What is required
Your job with the data below is to output exactly the lines from the one holding "from here we" down to the one holding "What's going on?*", both included, and no others.

========

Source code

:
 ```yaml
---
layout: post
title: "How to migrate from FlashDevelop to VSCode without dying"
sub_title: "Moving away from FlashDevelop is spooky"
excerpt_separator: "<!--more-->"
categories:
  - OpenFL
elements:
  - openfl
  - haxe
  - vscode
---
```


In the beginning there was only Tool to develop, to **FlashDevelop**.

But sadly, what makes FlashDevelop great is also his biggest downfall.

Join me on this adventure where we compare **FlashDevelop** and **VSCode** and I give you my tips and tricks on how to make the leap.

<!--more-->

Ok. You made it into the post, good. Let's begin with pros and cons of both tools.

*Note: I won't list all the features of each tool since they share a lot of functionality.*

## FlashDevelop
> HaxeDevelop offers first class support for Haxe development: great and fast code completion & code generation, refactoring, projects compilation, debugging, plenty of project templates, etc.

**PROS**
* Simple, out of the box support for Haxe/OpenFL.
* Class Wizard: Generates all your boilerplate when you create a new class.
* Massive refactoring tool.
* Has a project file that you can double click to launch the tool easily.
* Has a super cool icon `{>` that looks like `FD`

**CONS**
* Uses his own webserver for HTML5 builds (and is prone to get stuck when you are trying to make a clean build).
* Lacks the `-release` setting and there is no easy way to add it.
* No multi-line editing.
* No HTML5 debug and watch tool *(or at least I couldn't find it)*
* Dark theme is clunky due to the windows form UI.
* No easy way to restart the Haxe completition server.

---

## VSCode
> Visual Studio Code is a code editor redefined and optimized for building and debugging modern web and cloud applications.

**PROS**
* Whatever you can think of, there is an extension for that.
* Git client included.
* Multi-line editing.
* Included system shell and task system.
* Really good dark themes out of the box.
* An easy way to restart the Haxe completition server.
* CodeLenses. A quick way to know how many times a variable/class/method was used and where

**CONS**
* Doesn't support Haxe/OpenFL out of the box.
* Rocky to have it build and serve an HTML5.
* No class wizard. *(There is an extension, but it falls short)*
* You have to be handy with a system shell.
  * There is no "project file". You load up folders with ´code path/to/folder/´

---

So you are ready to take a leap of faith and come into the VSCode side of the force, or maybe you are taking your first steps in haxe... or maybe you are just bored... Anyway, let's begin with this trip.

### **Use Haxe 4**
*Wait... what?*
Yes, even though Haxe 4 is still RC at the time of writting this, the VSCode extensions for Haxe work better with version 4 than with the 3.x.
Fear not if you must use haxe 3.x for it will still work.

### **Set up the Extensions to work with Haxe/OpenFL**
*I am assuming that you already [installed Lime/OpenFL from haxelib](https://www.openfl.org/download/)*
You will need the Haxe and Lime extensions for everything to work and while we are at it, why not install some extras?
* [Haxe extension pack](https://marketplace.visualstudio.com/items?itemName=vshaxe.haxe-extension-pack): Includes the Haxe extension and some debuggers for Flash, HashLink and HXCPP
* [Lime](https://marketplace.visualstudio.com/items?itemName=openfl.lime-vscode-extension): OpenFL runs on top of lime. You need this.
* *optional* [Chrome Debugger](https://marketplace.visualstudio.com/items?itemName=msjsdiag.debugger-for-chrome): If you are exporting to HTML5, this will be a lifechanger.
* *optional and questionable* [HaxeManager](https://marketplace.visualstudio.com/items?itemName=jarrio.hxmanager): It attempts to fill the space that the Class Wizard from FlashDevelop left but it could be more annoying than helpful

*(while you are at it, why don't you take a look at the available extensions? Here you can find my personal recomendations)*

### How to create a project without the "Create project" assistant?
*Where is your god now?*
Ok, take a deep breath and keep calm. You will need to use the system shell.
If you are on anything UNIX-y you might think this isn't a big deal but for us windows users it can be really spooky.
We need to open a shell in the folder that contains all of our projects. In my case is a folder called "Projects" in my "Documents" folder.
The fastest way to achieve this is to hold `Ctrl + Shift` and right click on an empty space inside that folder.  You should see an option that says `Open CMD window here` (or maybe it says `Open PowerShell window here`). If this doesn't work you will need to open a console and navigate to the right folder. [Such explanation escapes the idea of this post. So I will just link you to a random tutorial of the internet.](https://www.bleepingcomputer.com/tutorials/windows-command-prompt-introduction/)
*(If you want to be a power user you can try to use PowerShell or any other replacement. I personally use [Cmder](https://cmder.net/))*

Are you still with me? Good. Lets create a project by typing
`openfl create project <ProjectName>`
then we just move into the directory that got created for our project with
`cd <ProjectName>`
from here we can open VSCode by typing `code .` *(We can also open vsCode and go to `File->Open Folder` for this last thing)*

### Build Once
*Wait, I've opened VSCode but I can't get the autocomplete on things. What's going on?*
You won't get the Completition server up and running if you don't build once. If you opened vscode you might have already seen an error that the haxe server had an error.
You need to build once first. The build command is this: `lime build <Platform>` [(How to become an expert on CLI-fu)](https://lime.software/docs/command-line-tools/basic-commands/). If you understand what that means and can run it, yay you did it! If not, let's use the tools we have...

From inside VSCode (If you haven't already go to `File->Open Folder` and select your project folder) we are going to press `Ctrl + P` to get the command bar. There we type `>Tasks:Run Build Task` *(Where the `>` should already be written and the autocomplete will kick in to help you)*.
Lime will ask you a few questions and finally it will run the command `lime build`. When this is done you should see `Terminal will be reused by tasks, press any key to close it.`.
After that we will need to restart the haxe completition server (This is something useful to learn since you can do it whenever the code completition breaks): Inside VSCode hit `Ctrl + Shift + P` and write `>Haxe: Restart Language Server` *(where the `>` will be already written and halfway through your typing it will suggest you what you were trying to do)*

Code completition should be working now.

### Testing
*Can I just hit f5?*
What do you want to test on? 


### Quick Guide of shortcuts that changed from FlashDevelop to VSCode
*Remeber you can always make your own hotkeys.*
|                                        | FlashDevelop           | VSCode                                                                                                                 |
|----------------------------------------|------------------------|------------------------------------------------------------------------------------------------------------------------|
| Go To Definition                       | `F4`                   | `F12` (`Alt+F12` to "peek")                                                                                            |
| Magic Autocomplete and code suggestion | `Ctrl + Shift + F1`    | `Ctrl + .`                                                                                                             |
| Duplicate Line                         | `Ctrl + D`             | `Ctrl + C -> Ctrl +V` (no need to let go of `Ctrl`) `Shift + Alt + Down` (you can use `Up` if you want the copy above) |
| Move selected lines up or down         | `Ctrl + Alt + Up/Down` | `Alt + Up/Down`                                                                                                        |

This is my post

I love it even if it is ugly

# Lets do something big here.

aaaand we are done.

========

Solution to this problem
from here we can open VSCode by typing `code .` *(We can also open vsCode and go to `File->Open Folder` for this last thing)*

### Build Once
*Wait, I've opened VSCode but I can't get the autocomplete on things. What's going on?*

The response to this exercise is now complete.